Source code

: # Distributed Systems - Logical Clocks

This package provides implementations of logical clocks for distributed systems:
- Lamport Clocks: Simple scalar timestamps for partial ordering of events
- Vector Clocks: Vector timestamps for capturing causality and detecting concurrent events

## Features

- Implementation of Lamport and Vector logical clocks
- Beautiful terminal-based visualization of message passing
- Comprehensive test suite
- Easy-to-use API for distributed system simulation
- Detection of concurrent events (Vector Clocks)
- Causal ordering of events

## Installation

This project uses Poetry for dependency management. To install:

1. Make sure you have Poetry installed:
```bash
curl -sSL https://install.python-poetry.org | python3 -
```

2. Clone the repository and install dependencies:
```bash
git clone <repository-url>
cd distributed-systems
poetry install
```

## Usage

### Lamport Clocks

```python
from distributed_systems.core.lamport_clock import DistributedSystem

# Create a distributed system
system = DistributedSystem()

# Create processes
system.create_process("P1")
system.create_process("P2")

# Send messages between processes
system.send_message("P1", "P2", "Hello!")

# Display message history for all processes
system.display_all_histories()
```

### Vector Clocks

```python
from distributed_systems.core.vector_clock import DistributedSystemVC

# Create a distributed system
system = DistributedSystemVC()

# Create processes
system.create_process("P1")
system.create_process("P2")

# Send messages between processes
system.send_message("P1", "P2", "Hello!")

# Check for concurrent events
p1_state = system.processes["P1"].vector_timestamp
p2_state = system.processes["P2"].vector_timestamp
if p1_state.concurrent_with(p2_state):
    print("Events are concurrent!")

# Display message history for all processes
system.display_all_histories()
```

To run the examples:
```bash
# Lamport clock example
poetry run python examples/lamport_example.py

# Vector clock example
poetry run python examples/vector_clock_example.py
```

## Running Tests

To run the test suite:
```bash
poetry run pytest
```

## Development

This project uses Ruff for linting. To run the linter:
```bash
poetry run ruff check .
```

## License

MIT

------

Would you repeat all of the data above, word for word?

Source code

: # Distributed Systems - Logical Clocks

This package provides implementations of logical clocks for distributed systems:
- Lamport Clocks: Simple scalar timestamps for partial ordering of events
- Vector Clocks: Vector timestamps for capturing causality and detecting concurrent events

## Features

- Implementation of Lamport and Vector logical clocks
- Beautiful terminal-based visualization of message passing
- Comprehensive test suite
- Easy-to-use API for distributed system simulation
- Detection of concurrent events (Vector Clocks)
- Causal ordering of events

## Installation

This project uses Poetry for dependency management. To install:

1. Make sure you have Poetry installed:
```bash
curl -sSL https://install.python-poetry.org | python3 -
```

2. Clone the repository and install dependencies:
```bash
git clone <repository-url>
cd distributed-systems
poetry install
```

## Usage

### Lamport Clocks

```python
from distributed_systems.core.lamport_clock import DistributedSystem

# Create a distributed system
system = DistributedSystem()

# Create processes
system.create_process("P1")
system.create_process("P2")

# Send messages between processes
system.send_message("P1", "P2", "Hello!")

# Display message history for all processes
system.display_all_histories()
```

### Vector Clocks

```python
from distributed_systems.core.vector_clock import DistributedSystemVC

# Create a distributed system
system = DistributedSystemVC()

# Create processes
system.create_process("P1")
system.create_process("P2")

# Send messages between processes
system.send_message("P1", "P2", "Hello!")

# Check for concurrent events
p1_state = system.processes["P1"].vector_timestamp
p2_state = system.processes["P2"].vector_timestamp
if p1_state.concurrent_with(p2_state):
    print("Events are concurrent!")

# Display message history for all processes
system.display_all_histories()
```

To run the examples:
```bash
# Lamport clock example
poetry run python examples/lamport_example.py

# Vector clock example
poetry run python examples/vector_clock_example.py
```

## Running Tests

To run the test suite:
```bash
poetry run pytest
```

## Development

This project uses Ruff for linting. To run the linter:
```bash
poetry run ruff check .
```

## License

MIT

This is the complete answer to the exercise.